══ Record excerpts ══

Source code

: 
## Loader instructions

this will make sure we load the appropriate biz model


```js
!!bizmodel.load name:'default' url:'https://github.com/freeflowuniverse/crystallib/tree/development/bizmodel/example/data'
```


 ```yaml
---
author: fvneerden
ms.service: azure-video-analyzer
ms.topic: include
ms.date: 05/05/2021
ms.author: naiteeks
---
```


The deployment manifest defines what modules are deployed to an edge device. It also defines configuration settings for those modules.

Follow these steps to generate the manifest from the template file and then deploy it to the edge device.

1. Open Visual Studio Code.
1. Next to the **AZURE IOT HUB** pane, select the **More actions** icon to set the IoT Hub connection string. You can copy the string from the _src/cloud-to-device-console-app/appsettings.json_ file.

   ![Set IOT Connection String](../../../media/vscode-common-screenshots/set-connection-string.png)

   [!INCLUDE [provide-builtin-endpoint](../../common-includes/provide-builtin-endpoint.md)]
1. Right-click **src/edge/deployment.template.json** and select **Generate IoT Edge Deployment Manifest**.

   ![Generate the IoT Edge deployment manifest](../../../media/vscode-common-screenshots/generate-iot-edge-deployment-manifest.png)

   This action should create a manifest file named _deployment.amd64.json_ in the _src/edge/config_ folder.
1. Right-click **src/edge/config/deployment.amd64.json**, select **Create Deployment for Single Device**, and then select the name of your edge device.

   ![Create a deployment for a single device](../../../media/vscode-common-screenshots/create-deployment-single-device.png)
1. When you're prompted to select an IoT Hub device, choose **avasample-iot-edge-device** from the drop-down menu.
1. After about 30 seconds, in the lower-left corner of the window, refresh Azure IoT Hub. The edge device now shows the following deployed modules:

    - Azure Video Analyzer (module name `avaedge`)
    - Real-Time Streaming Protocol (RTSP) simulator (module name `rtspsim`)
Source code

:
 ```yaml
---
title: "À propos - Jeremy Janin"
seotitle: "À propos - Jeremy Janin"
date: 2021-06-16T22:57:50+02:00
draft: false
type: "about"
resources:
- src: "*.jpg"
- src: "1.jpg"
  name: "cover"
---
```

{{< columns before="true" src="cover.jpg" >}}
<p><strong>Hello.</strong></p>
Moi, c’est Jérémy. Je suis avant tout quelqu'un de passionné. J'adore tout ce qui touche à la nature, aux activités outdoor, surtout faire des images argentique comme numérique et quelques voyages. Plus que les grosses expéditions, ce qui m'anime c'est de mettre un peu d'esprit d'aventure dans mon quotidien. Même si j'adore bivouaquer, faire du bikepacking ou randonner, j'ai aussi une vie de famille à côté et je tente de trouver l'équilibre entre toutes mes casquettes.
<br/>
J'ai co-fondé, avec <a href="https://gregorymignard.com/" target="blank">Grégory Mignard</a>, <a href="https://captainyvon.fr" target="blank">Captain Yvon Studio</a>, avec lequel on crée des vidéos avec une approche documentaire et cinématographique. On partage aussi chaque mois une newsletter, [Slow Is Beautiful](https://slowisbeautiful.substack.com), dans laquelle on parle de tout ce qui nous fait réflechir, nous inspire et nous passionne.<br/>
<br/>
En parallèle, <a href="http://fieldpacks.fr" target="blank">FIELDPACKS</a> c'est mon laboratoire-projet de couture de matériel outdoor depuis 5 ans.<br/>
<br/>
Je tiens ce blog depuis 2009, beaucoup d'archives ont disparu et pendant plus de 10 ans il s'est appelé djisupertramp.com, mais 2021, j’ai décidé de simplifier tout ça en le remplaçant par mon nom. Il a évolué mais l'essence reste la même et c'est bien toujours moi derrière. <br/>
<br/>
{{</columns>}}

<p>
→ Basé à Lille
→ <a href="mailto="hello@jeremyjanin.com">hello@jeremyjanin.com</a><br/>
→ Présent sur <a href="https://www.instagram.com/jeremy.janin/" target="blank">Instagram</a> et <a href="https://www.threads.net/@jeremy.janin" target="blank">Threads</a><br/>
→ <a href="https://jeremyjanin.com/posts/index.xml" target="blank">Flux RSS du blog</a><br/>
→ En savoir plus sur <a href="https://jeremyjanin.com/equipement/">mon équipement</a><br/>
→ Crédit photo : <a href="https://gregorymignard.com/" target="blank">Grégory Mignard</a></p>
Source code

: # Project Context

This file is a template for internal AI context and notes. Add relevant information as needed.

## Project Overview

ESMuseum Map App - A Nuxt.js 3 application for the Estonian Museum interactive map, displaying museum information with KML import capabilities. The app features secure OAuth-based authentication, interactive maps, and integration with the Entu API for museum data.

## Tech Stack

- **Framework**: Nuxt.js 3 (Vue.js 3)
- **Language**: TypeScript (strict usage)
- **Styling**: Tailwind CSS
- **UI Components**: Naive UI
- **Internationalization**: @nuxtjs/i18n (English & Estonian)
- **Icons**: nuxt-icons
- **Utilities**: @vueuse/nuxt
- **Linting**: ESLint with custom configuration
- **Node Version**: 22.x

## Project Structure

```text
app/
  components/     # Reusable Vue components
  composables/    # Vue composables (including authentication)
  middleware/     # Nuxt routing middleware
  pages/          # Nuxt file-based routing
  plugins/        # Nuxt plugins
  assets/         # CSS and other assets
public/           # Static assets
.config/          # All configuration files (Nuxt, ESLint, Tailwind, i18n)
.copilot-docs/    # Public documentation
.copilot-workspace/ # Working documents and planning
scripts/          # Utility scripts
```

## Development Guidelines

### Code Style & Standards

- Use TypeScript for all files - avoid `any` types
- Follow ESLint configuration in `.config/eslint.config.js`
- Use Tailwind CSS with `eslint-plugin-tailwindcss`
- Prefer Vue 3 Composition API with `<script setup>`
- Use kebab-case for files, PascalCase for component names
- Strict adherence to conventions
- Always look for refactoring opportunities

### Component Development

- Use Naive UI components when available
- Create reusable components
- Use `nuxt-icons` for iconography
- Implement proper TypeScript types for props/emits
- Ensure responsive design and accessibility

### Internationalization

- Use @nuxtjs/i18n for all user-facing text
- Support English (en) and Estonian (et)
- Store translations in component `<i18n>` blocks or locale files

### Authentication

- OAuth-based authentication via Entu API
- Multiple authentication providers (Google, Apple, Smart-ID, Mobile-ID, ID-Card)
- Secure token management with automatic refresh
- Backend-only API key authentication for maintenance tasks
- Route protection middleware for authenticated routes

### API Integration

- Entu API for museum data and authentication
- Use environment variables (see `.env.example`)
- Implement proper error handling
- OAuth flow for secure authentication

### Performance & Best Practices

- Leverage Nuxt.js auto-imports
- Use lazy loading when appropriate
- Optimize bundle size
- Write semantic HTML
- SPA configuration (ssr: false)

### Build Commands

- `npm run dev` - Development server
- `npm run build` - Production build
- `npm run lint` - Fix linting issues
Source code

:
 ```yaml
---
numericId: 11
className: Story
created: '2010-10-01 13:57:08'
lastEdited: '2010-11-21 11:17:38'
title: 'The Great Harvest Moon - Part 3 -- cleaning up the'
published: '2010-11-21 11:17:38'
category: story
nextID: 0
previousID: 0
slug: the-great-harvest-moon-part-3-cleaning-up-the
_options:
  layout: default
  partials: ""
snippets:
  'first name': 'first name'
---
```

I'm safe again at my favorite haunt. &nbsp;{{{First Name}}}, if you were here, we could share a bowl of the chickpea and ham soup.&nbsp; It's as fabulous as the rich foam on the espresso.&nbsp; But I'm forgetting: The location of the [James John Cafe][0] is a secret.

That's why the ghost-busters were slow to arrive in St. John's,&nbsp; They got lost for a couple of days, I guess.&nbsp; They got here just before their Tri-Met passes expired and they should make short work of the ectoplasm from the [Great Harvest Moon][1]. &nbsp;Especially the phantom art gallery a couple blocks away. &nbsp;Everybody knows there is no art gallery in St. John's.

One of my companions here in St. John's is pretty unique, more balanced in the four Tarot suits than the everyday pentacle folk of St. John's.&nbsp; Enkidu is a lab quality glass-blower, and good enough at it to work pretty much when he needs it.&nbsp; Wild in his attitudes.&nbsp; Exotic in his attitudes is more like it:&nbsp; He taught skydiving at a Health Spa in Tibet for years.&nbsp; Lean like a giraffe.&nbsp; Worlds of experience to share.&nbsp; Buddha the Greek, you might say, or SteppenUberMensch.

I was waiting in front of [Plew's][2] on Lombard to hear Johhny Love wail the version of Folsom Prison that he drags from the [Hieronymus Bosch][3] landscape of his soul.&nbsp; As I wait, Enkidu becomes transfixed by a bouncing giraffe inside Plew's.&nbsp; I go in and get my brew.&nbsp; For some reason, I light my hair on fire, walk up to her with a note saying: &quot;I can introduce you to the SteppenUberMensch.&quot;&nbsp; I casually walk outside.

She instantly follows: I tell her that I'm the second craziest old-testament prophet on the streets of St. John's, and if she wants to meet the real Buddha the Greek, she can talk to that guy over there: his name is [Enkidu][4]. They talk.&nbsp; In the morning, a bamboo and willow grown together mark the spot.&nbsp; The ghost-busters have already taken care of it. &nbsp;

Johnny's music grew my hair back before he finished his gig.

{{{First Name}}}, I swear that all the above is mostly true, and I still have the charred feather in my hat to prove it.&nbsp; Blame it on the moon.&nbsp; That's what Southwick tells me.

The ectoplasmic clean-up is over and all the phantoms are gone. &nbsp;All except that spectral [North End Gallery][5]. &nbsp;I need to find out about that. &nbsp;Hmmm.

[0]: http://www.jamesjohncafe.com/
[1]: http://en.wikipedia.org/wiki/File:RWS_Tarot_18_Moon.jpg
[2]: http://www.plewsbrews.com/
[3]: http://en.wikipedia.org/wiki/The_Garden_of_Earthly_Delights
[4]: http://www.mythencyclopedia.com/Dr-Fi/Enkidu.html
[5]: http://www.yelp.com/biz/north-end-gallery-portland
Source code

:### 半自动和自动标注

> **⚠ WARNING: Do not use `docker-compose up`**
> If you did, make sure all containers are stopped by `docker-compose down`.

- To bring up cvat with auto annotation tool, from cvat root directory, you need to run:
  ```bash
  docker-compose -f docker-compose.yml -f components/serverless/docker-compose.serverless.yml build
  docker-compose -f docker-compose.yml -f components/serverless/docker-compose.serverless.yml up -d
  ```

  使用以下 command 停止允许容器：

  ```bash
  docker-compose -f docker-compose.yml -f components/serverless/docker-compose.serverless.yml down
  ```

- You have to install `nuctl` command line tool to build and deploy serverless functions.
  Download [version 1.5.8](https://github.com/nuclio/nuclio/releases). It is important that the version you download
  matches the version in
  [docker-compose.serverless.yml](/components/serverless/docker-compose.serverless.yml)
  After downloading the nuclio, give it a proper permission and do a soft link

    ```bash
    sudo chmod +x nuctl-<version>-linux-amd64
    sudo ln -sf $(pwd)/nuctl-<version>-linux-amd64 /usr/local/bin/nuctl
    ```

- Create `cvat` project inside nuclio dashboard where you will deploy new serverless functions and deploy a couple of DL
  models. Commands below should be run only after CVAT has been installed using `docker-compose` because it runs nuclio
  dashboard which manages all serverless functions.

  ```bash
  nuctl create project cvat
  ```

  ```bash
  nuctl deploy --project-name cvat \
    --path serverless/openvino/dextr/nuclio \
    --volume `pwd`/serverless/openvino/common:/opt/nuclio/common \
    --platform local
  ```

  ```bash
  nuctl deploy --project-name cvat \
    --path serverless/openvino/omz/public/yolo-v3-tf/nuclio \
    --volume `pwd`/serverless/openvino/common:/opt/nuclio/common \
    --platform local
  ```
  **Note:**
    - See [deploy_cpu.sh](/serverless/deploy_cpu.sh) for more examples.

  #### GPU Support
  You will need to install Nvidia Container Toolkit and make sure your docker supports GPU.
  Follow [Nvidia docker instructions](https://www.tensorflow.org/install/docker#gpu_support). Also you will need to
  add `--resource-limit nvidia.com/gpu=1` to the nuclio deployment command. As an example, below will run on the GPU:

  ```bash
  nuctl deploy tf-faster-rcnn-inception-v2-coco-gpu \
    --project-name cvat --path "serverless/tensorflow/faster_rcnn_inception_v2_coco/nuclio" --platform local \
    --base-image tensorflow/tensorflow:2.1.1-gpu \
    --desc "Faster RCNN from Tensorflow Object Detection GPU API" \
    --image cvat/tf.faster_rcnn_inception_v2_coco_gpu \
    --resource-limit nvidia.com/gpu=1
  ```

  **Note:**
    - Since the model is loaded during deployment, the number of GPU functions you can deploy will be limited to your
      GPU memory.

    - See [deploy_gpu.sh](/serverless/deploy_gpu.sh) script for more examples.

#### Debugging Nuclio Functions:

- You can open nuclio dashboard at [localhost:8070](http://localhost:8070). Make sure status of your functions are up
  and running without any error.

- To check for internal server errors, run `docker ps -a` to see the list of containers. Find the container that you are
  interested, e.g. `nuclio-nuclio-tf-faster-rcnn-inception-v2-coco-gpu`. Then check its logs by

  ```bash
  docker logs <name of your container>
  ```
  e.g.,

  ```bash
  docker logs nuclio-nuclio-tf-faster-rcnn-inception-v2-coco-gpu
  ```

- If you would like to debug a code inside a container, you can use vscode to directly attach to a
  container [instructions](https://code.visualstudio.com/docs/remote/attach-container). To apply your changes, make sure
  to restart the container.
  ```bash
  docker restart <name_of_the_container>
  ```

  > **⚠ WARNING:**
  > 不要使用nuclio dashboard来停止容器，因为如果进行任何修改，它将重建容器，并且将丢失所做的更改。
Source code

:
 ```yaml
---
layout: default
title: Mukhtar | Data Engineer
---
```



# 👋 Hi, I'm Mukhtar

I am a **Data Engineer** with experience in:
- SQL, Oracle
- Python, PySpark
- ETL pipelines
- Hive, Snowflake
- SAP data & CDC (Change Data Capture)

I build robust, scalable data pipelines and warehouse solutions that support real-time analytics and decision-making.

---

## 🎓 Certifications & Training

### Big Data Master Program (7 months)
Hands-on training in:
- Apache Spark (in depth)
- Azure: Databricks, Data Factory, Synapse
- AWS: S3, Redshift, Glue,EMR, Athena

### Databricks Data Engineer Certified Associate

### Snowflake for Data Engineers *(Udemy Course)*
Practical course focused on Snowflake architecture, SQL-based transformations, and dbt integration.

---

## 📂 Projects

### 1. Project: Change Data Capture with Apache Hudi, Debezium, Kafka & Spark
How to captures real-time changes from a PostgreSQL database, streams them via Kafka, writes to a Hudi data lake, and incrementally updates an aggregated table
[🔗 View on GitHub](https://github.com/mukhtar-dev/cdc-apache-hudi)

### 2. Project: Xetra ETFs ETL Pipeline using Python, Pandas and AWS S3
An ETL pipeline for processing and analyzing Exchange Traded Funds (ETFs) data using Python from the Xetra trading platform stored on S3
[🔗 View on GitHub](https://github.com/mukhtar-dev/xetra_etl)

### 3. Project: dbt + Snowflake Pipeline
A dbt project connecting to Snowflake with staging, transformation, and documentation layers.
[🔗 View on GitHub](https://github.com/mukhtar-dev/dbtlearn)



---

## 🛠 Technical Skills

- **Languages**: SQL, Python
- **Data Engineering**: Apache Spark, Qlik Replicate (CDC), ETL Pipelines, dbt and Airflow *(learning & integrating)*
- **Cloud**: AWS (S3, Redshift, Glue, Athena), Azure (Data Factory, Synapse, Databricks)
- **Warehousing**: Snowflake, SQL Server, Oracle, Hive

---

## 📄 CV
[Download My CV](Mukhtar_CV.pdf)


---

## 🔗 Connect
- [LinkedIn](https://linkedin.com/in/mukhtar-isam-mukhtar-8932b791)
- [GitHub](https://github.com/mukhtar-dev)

═══

> [Exercise instructions]:
The answer is the line holding "- **Cloud**: AWS" and all the lines after it through the end of the records, repeated exactly.

> [Response area]:
- **Cloud**: AWS (S3, Redshift, Glue, Athena), Azure (Data Factory, Synapse, Databricks)
- **Warehousing**: Snowflake, SQL Server, Oracle, Hive

---

## 📄 CV
[Download My CV](Mukhtar_CV.pdf)


---

## 🔗 Connect
- [LinkedIn](https://linkedin.com/in/mukhtar-isam-mukhtar-8932b791)
- [GitHub](https://github.com/mukhtar-dev)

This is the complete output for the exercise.